_REQUIRED WORK_
Give the data back exactly. Leave out any images.

== AVAILABLE DATA

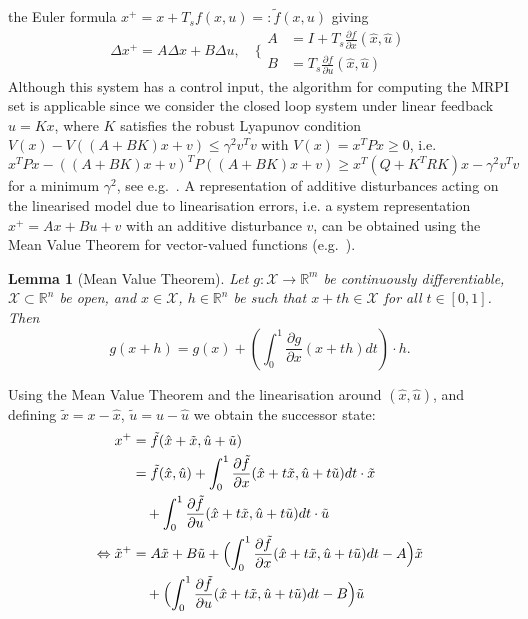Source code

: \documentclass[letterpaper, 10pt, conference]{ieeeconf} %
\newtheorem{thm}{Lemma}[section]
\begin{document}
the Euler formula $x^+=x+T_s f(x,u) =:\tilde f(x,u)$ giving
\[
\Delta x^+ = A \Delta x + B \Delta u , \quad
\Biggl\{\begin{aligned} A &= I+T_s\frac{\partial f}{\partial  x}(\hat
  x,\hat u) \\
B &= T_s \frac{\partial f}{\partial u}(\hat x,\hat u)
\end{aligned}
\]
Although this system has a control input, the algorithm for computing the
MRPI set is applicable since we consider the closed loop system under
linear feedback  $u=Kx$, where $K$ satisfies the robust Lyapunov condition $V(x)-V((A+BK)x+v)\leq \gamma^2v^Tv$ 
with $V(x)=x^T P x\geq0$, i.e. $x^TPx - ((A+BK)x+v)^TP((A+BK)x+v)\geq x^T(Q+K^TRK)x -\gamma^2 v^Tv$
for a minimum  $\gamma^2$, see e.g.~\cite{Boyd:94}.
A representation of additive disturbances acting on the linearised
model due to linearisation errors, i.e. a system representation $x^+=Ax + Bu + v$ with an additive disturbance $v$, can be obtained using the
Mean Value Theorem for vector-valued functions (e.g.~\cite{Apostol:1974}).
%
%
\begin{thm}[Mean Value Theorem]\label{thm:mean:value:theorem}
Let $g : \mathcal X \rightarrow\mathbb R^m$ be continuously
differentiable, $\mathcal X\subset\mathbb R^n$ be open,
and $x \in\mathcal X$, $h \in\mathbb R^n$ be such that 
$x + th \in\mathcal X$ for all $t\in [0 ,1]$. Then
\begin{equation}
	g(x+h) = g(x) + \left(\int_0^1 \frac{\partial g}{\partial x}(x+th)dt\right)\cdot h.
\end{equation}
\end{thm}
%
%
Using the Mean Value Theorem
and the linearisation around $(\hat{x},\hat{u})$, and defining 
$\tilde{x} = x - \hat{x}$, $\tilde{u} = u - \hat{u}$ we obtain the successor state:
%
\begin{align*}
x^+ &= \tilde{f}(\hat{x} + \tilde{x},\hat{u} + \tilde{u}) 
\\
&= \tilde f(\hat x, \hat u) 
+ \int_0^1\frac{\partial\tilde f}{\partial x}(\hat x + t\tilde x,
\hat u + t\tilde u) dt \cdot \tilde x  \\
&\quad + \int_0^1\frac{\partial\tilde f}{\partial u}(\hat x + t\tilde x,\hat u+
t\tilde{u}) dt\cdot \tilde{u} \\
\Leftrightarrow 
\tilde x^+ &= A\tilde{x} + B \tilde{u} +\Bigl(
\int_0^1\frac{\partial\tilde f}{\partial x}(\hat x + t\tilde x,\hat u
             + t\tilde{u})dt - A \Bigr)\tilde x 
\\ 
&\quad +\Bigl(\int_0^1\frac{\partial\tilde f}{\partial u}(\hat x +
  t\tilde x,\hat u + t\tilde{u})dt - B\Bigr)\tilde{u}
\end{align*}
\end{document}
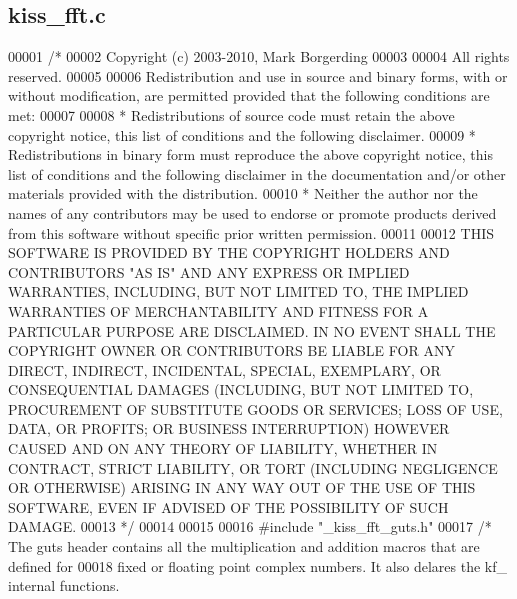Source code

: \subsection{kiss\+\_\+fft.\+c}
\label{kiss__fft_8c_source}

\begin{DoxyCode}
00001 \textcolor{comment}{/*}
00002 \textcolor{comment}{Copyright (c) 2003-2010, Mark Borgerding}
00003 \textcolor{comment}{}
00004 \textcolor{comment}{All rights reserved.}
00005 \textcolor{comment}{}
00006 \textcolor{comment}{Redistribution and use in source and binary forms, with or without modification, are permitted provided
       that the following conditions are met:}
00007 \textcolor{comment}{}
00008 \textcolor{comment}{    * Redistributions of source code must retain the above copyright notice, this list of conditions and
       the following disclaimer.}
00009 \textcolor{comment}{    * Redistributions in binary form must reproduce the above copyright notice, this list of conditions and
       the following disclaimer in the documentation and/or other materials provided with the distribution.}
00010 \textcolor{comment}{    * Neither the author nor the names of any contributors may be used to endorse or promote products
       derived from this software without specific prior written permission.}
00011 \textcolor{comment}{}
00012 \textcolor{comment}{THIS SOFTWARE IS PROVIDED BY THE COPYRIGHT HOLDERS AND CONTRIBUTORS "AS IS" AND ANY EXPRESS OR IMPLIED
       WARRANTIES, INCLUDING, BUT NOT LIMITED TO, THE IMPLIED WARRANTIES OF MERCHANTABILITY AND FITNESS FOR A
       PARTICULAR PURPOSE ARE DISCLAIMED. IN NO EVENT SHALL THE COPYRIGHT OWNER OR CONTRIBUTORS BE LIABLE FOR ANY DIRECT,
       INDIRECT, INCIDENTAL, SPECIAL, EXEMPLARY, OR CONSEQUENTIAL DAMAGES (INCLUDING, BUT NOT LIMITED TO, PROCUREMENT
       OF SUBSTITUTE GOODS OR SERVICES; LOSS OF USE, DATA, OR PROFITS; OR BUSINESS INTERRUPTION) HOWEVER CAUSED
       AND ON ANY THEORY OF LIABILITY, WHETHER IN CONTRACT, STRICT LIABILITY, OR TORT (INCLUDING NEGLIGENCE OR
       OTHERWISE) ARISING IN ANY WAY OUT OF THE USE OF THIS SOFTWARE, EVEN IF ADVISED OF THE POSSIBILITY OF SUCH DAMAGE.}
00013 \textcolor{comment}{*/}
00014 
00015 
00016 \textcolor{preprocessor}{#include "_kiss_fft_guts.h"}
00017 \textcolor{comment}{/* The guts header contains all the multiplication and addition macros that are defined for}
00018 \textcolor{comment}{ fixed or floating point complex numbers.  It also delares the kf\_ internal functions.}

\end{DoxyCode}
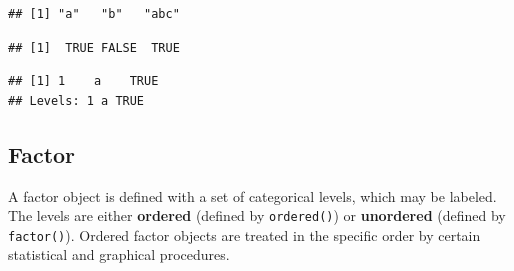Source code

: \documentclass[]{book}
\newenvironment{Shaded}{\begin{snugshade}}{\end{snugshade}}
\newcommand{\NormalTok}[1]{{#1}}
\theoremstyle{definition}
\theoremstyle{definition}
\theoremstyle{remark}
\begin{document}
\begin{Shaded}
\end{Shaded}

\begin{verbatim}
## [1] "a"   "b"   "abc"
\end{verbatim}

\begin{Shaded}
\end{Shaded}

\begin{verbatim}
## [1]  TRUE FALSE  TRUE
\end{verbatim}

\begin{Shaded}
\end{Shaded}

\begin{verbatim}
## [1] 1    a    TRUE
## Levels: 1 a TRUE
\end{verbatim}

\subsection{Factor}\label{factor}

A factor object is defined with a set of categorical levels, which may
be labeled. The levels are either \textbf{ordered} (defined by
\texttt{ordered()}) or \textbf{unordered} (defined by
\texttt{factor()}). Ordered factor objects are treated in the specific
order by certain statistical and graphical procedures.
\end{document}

====

_RESPONSE FOR THIS EXERCISE_
Source code

: \documentclass[letterpaper, 10pt, conference]{ieeeconf} %
\newtheorem{thm}{Lemma}[section]
\begin{document}
the Euler formula $x^+=x+T_s f(x,u) =:\tilde f(x,u)$ giving
\[
\Delta x^+ = A \Delta x + B \Delta u , \quad
\Biggl\{\begin{aligned} A &= I+T_s\frac{\partial f}{\partial  x}(\hat
  x,\hat u) \\
B &= T_s \frac{\partial f}{\partial u}(\hat x,\hat u)
\end{aligned}
\]
Although this system has a control input, the algorithm for computing the
MRPI set is applicable since we consider the closed loop system under
linear feedback  $u=Kx$, where $K$ satisfies the robust Lyapunov condition $V(x)-V((A+BK)x+v)\leq \gamma^2v^Tv$ 
with $V(x)=x^T P x\geq0$, i.e. $x^TPx - ((A+BK)x+v)^TP((A+BK)x+v)\geq x^T(Q+K^TRK)x -\gamma^2 v^Tv$
for a minimum  $\gamma^2$, see e.g.~\cite{Boyd:94}.
A representation of additive disturbances acting on the linearised
model due to linearisation errors, i.e. a system representation $x^+=Ax + Bu + v$ with an additive disturbance $v$, can be obtained using the
Mean Value Theorem for vector-valued functions (e.g.~\cite{Apostol:1974}).
%
%
\begin{thm}[Mean Value Theorem]\label{thm:mean:value:theorem}
Let $g : \mathcal X \rightarrow\mathbb R^m$ be continuously
differentiable, $\mathcal X\subset\mathbb R^n$ be open,
and $x \in\mathcal X$, $h \in\mathbb R^n$ be such that 
$x + th \in\mathcal X$ for all $t\in [0 ,1]$. Then
\begin{equation}
	g(x+h) = g(x) + \left(\int_0^1 \frac{\partial g}{\partial x}(x+th)dt\right)\cdot h.
\end{equation}
\end{thm}
%
%
Using the Mean Value Theorem
and the linearisation around $(\hat{x},\hat{u})$, and defining 
$\tilde{x} = x - \hat{x}$, $\tilde{u} = u - \hat{u}$ we obtain the successor state:
%
\begin{align*}
x^+ &= \tilde{f}(\hat{x} + \tilde{x},\hat{u} + \tilde{u}) 
\\
&= \tilde f(\hat x, \hat u) 
+ \int_0^1\frac{\partial\tilde f}{\partial x}(\hat x + t\tilde x,
\hat u + t\tilde u) dt \cdot \tilde x  \\
&\quad + \int_0^1\frac{\partial\tilde f}{\partial u}(\hat x + t\tilde x,\hat u+
t\tilde{u}) dt\cdot \tilde{u} \\
\Leftrightarrow 
\tilde x^+ &= A\tilde{x} + B \tilde{u} +\Bigl(
\int_0^1\frac{\partial\tilde f}{\partial x}(\hat x + t\tilde x,\hat u
             + t\tilde{u})dt - A \Bigr)\tilde x 
\\ 
&\quad +\Bigl(\int_0^1\frac{\partial\tilde f}{\partial u}(\hat x +
  t\tilde x,\hat u + t\tilde{u})dt - B\Bigr)\tilde{u}
\end{align*}
\end{document}
Source code

: \subsection{kiss\+\_\+fft.\+c}
\label{kiss__fft_8c_source}

\begin{DoxyCode}
00001 \textcolor{comment}{/*}
00002 \textcolor{comment}{Copyright (c) 2003-2010, Mark Borgerding}
00003 \textcolor{comment}{}
00004 \textcolor{comment}{All rights reserved.}
00005 \textcolor{comment}{}
00006 \textcolor{comment}{Redistribution and use in source and binary forms, with or without modification, are permitted provided
       that the following conditions are met:}
00007 \textcolor{comment}{}
00008 \textcolor{comment}{    * Redistributions of source code must retain the above copyright notice, this list of conditions and
       the following disclaimer.}
00009 \textcolor{comment}{    * Redistributions in binary form must reproduce the above copyright notice, this list of conditions and
       the following disclaimer in the documentation and/or other materials provided with the distribution.}
00010 \textcolor{comment}{    * Neither the author nor the names of any contributors may be used to endorse or promote products
       derived from this software without specific prior written permission.}
00011 \textcolor{comment}{}
00012 \textcolor{comment}{THIS SOFTWARE IS PROVIDED BY THE COPYRIGHT HOLDERS AND CONTRIBUTORS "AS IS" AND ANY EXPRESS OR IMPLIED
       WARRANTIES, INCLUDING, BUT NOT LIMITED TO, THE IMPLIED WARRANTIES OF MERCHANTABILITY AND FITNESS FOR A
       PARTICULAR PURPOSE ARE DISCLAIMED. IN NO EVENT SHALL THE COPYRIGHT OWNER OR CONTRIBUTORS BE LIABLE FOR ANY DIRECT,
       INDIRECT, INCIDENTAL, SPECIAL, EXEMPLARY, OR CONSEQUENTIAL DAMAGES (INCLUDING, BUT NOT LIMITED TO, PROCUREMENT
       OF SUBSTITUTE GOODS OR SERVICES; LOSS OF USE, DATA, OR PROFITS; OR BUSINESS INTERRUPTION) HOWEVER CAUSED
       AND ON ANY THEORY OF LIABILITY, WHETHER IN CONTRACT, STRICT LIABILITY, OR TORT (INCLUDING NEGLIGENCE OR
       OTHERWISE) ARISING IN ANY WAY OUT OF THE USE OF THIS SOFTWARE, EVEN IF ADVISED OF THE POSSIBILITY OF SUCH DAMAGE.}
00013 \textcolor{comment}{*/}
00014 
00015 
00016 \textcolor{preprocessor}{#include "_kiss_fft_guts.h"}
00017 \textcolor{comment}{/* The guts header contains all the multiplication and addition macros that are defined for}
00018 \textcolor{comment}{ fixed or floating point complex numbers.  It also delares the kf\_ internal functions.}

\end{DoxyCode}
Source code

: \documentclass[]{book}
\newenvironment{Shaded}{\begin{snugshade}}{\end{snugshade}}
\newcommand{\NormalTok}[1]{{#1}}
\theoremstyle{definition}
\theoremstyle{definition}
\theoremstyle{remark}
\begin{document}
\begin{Shaded}
\end{Shaded}

\begin{verbatim}
## [1] "a"   "b"   "abc"
\end{verbatim}

\begin{Shaded}
\end{Shaded}

\begin{verbatim}
## [1]  TRUE FALSE  TRUE
\end{verbatim}

\begin{Shaded}
\end{Shaded}

\begin{verbatim}
## [1] 1    a    TRUE
## Levels: 1 a TRUE
\end{verbatim}

\subsection{Factor}\label{factor}

A factor object is defined with a set of categorical levels, which may
be labeled. The levels are either \textbf{ordered} (defined by
\texttt{ordered()}) or \textbf{unordered} (defined by
\texttt{factor()}). Ordered factor objects are treated in the specific
order by certain statistical and graphical procedures.
\end{document}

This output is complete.